**Your task**: An exact transcription of all the data is required; the pictures are to be left out.

(Extracted data)

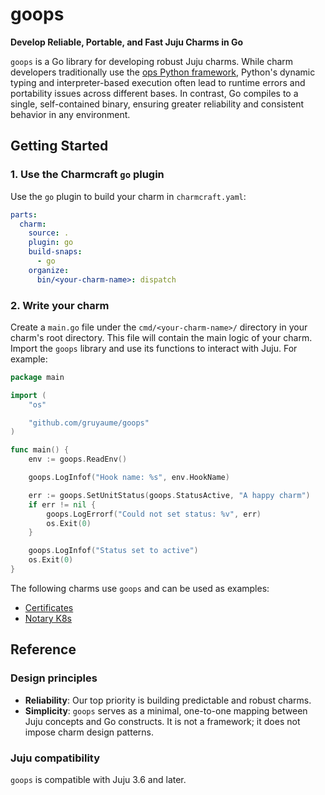 # goops

**Develop Reliable, Portable, and Fast Juju Charms in Go**

`goops` is a Go library for developing robust Juju charms. While charm developers traditionally use the [ops Python framework](https://github.com/canonical/operator), Python's dynamic typing and interpreter-based execution often lead to runtime errors and portability issues across different bases. In contrast, Go compiles to a single, self-contained binary, ensuring greater reliability and consistent behavior in any environment.

## Getting Started

### 1. Use the Charmcraft `go` plugin

Use the `go` plugin to build your charm in `charmcraft.yaml`:

```yaml
parts:
  charm:
    source: .
    plugin: go
    build-snaps:
      - go
    organize:
      bin/<your-charm-name>: dispatch
```

### 2. Write your charm

Create a `main.go` file under the `cmd/<your-charm-name>/` directory in your charm's root directory. This file will contain the main logic of your charm. Import the `goops` library and use its functions to interact with Juju. For example:

```go
package main

import (
	"os"

	"github.com/gruyaume/goops"
)

func main() {
	env := goops.ReadEnv()

	goops.LogInfof("Hook name: %s", env.HookName)

	err := goops.SetUnitStatus(goops.StatusActive, "A happy charm")
	if err != nil {
		goops.LogErrorf("Could not set status: %v", err)
		os.Exit(0)
	}

	goops.LogInfof("Status set to active")
	os.Exit(0)
}
```

The following charms use `goops` and can be used as examples:
- [Certificates](https://github.com/gruyaume/certificates-operator)
- [Notary K8s](https://github.com/gruyaume/notary-k8s-operator)

## Reference

### Design principles

- **Reliability**: Our top priority is building predictable and robust charms.
- **Simplicity**: `goops` serves as a minimal, one-to-one mapping between Juju concepts and Go constructs. It is not a framework; it does not impose charm design patterns.

### Juju compatibility

`goops` is compatible with Juju 3.6 and later.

(End Extracted data)

**Response to the exercise**:
 # goops

**Develop Reliable, Portable, and Fast Juju Charms in Go**

`goops` is a Go library for developing robust Juju charms. While charm developers traditionally use the [ops Python framework](https://github.com/canonical/operator), Python's dynamic typing and interpreter-based execution often lead to runtime errors and portability issues across different bases. In contrast, Go compiles to a single, self-contained binary, ensuring greater reliability and consistent behavior in any environment.

## Getting Started

### 1. Use the Charmcraft `go` plugin

Use the `go` plugin to build your charm in `charmcraft.yaml`:

```yaml
parts:
  charm:
    source: .
    plugin: go
    build-snaps:
      - go
    organize:
      bin/<your-charm-name>: dispatch
```

### 2. Write your charm

Create a `main.go` file under the `cmd/<your-charm-name>/` directory in your charm's root directory. This file will contain the main logic of your charm. Import the `goops` library and use its functions to interact with Juju. For example:

```go
package main

import (
	"os"

	"github.com/gruyaume/goops"
)

func main() {
	env := goops.ReadEnv()

	goops.LogInfof("Hook name: %s", env.HookName)

	err := goops.SetUnitStatus(goops.StatusActive, "A happy charm")
	if err != nil {
		goops.LogErrorf("Could not set status: %v", err)
		os.Exit(0)
	}

	goops.LogInfof("Status set to active")
	os.Exit(0)
}
```

The following charms use `goops` and can be used as examples:
- [Certificates](https://github.com/gruyaume/certificates-operator)
- [Notary K8s](https://github.com/gruyaume/notary-k8s-operator)

## Reference

### Design principles

- **Reliability**: Our top priority is building predictable and robust charms.
- **Simplicity**: `goops` serves as a minimal, one-to-one mapping between Juju concepts and Go constructs. It is not a framework; it does not impose charm design patterns.

### Juju compatibility

`goops` is compatible with Juju 3.6 and later.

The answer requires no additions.